L'article 691 du même code précise que les servitudes continues non apparentes, et les servitudes discontinues apparentes ou non apparentes, ne peuvent s'établir que par titres.
La possession même immémoriale ne suffit pas pour les établir, sans cependant qu'on puisse attaquer aujourd'hui les servitudes de cette nature déjà acquises par la possession, dans les pays où elles pouvaient s'acquérir de cette manière.
En l'espèce, nonobstant la production d'autorisations datées du 09 juin 1970 établies par les anciens propriétaires du fonds voisin, M. [H] [C] ne justifie d'aucun titre de nature à établir l'existence, au profit de son fonds, d'une servitude de tréfonds sur la propriété de Mme [E] [Y].
En conséquence, celui-ci sera débouté de sa demande tendant à voir Mme [E] [Y] condamnée à rétablir, sur son fonds, la canalisation d'évacuation des eaux usées des immeubles sis [Adresse 1] et [Adresse 2].
Sur les demandes accessoires
En application de l'article 696 alinéa 1 du code de procédure civile, la partie perdante est condamnée aux dépens, à moins que le juge, par décision motivée, n'en mette la totalité ou une fraction à la charge d'une autre partie.
En l'espèce, succombant partiellement dans leurs prétentions respectives, il convient de laisser à chaque partie la charge de ses propres dépens.
Par ailleurs, l'équité commande de ne pas faire application de l'article 700 du code de procédure civile au profit de l'une ou l'autre des parties.
Les prétentions de Mme [E] [Y] étant partiellement fondées, M. [H] [C] sera débouté de sa demande formée au titre du caractère abusif de la procédure.
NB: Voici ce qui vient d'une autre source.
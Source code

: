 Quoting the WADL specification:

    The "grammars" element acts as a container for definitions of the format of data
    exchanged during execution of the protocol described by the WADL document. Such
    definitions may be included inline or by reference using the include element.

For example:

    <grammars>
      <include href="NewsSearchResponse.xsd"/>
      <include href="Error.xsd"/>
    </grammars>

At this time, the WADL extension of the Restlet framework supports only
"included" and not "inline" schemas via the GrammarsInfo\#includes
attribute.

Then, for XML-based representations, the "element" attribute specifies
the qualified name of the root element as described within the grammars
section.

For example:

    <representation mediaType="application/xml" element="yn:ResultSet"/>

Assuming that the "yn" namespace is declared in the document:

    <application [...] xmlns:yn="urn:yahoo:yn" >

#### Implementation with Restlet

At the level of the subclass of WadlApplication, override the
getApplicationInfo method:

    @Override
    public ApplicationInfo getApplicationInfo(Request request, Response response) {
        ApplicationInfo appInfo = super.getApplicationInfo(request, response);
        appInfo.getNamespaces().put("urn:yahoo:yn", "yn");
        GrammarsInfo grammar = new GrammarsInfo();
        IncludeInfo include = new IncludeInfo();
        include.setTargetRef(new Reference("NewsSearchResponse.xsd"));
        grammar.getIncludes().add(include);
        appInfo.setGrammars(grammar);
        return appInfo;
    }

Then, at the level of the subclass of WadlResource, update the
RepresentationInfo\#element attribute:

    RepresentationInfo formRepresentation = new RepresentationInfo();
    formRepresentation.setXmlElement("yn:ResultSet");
Il sera enfin rappelé que la présente décision est exécutoire par provision conformément à l'article 514 du code de procédure civile.
PAR CES MOTIFS
Le tribunal statuant publiquement, par jugement contradictoire et en premier ressort,
DECLARE recevable l'action de Mme [E] [Y]
DEBOUTE Mme [E] [Y] de sa demande tendant à obtenir, sous astreinte, et aux frais de la partie adverse, la démolition de la partie haute de l'immeuble sis [Adresse 2] de manière à rétablir la vue et la pénétration de lumière au sein de son habitation
DEBOUTE M. [H] [C] de sa demande tendant à voir condamner Mme [E] [Y] sous astreinte à l'obstruction des fenêtres posées au premier étage de sa maison
DEBOUTE Mme [E] [Y] de sa demande tendant à voir condamner M. [H] [C] à supporter l'intégralité des frais de réparation du mur mitoyen
CONDAMNE M. [H] [C] à faire réaliser, en partie haute de sa toiture, des travaux d’étanchéité, à partir du faîtage de la propriété voisine jusqu'à la jonction des toitures contiguës, par la pose de solin ou tous autres matériaux de zinguerie adéquats, dans des conditions propres à supprimer le jour existant entre les deux toitures en partie haute, et à assurer le déversement des eaux pluviales sur son propre fonds ou vers la voie publique, et ce sous astreinte de 30 euros par jour de retard passé un délai de 2 mois à compter de la signification du présent jugement
DEBOUTE Mme [E] [Y] du surplus de sa demande tendant à voir M. [H] [C] condamné à prendre en charge l'intégralité des travaux de remise en état de l’étanchéité et de l'isolation de son habitation, et de reprise des désordres causés par d'éventuelles infiltrations ou pénétrations humides
DEBOUTE M. [H] [C] de sa demande tendant à voir condamner Mme [E] [Y] à rétablir, sur son fonds, la canalisation d'évacuation des eaux usées des immeubles sis [Adresse 1] et [Adresse 2]
DEBOUTE Mme [E] [Y] de sa demande fondée sur l'article 700 du code de procédure civile
DEBOUTE M. [H] [C] de sa demande fondée sur l'article 700 du code de procédure civile
DEBOUTE M. [H] [C] de sa demande formée au titre du caractère abusif de la procédure
DIT que chaque partie devra supporter la charge de ses propres dépens
RAPPELLE le caractère exécutoire par provision de la présente décision.
Ainsi jugé et prononcé le jour, mois et ans susdits et signé par le Président et le Greffier.